## Collected data

---+---

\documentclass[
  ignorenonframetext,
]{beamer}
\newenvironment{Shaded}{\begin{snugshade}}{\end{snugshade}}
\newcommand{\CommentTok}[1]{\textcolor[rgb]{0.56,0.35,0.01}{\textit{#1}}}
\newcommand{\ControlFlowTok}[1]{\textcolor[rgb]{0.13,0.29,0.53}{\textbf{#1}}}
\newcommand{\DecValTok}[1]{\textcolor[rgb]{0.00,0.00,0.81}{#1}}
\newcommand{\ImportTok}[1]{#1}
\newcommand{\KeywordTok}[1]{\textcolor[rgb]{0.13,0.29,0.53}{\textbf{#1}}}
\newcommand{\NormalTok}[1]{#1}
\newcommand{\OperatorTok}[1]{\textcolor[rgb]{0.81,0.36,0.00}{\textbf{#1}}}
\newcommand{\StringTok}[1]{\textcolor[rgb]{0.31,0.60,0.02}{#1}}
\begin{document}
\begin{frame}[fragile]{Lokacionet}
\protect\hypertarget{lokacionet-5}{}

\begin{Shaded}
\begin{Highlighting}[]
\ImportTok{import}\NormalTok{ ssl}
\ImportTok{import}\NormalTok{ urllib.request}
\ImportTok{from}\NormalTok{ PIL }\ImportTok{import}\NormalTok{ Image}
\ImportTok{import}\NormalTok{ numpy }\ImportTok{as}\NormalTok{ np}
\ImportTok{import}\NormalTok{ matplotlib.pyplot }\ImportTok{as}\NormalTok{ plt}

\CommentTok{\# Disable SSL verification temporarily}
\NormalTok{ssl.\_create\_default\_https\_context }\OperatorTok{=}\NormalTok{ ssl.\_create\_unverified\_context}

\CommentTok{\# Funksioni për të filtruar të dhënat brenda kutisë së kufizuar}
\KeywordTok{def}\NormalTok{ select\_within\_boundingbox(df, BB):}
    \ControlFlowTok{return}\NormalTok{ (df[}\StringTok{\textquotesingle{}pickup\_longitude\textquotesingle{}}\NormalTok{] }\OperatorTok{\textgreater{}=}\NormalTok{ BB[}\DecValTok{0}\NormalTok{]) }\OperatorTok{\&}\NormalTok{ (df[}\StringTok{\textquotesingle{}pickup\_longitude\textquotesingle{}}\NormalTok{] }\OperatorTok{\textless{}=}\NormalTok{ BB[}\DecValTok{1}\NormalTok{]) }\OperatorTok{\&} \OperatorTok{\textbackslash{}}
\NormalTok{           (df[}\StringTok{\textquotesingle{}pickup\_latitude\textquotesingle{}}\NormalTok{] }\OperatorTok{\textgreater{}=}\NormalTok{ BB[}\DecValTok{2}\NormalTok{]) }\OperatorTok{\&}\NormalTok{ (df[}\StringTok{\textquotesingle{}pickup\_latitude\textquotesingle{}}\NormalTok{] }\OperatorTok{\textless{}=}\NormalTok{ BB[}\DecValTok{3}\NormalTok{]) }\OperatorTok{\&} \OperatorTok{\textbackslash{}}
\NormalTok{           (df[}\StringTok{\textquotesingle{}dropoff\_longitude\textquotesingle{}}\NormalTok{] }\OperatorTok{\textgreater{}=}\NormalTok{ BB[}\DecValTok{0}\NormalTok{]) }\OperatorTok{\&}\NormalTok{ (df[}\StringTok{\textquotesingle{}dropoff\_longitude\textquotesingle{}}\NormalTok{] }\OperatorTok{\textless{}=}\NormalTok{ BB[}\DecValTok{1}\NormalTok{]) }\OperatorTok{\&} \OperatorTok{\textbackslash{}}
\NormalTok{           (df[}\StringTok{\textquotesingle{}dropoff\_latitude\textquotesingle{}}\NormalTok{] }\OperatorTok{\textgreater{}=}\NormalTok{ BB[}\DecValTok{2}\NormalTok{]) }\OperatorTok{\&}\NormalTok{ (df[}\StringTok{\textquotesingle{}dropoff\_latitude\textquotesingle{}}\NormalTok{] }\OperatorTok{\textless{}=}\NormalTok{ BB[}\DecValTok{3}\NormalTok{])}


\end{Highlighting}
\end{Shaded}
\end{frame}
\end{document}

---+---

## Exercise aim
In the data, find how many lines hold the string "textbf", and answer with the number only.

## Solution to the problem
3